[Work item]: In the records below, find the lines that include "авторизован" and copy each.

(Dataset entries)

=== Section Start ===

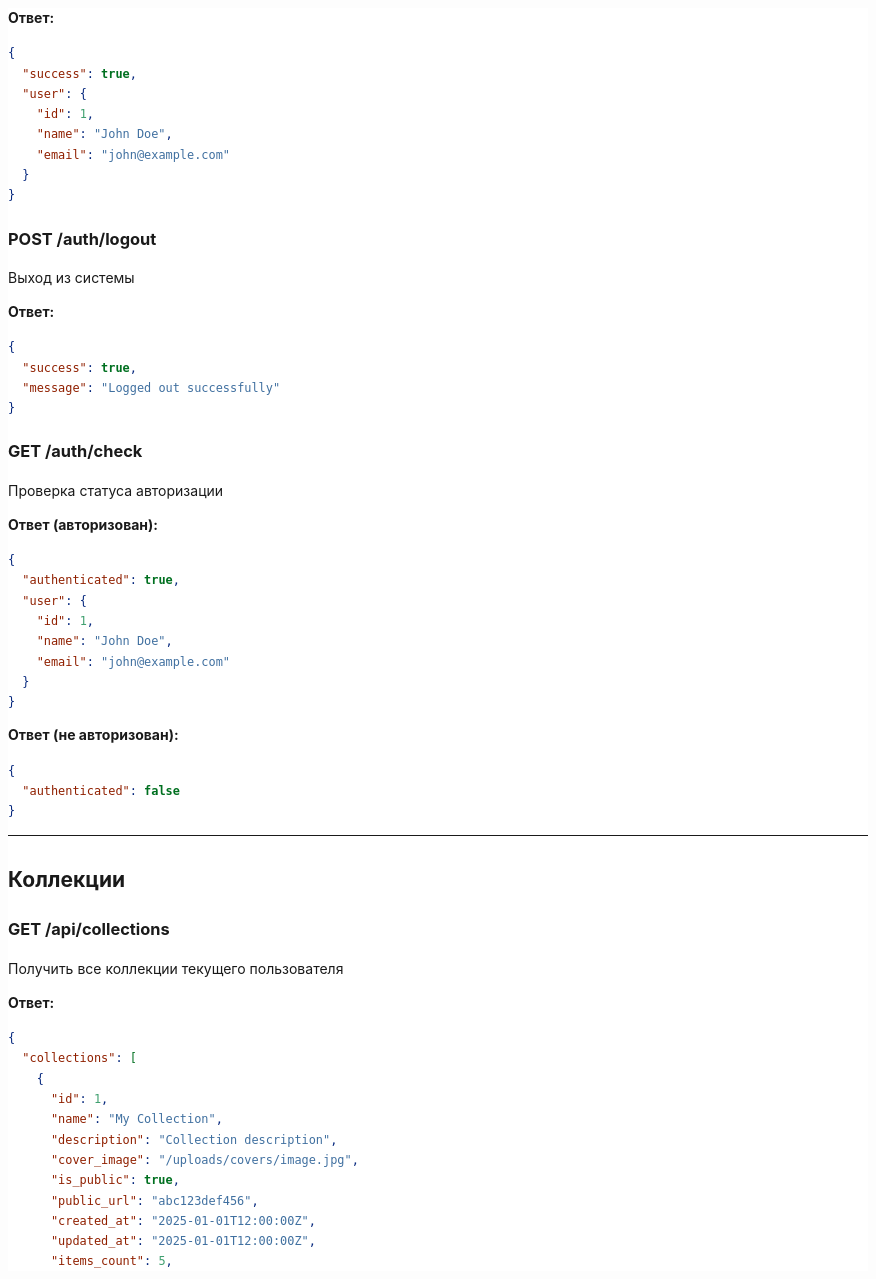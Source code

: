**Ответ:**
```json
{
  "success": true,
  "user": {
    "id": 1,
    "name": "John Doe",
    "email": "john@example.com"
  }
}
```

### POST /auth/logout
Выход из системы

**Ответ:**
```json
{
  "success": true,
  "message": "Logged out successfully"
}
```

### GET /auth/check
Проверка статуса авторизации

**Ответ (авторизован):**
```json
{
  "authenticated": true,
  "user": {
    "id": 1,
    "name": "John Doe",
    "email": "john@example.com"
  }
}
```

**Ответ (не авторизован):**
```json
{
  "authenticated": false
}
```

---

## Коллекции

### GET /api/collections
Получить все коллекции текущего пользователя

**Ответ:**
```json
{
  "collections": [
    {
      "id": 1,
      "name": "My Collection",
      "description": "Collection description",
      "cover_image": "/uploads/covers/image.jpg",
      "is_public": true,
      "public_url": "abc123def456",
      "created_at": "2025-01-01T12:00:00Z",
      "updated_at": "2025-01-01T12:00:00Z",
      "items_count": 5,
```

=== Section End ===
=== Section Start ===

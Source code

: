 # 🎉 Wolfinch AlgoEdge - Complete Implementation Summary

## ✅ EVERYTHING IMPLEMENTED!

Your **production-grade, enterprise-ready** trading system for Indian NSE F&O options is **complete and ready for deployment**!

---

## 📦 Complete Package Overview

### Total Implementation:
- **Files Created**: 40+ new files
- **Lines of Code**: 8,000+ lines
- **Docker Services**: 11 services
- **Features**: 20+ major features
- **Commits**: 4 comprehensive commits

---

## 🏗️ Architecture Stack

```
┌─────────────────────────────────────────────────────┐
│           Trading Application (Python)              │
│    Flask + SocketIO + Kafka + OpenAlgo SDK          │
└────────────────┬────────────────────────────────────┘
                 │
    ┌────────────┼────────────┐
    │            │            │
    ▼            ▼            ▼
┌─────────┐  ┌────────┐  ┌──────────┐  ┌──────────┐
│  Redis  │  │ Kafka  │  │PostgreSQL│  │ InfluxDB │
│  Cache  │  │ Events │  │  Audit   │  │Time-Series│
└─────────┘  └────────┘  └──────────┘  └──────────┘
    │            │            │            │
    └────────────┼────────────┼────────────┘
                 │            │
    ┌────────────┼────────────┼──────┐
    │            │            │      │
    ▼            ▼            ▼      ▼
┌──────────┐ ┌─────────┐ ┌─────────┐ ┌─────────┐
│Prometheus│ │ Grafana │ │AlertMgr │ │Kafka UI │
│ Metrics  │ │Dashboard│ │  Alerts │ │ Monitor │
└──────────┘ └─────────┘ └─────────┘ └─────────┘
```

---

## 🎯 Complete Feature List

=== Section End ===

[Solution below]:
**Ответ (авторизован):**
**Ответ (не авторизован):**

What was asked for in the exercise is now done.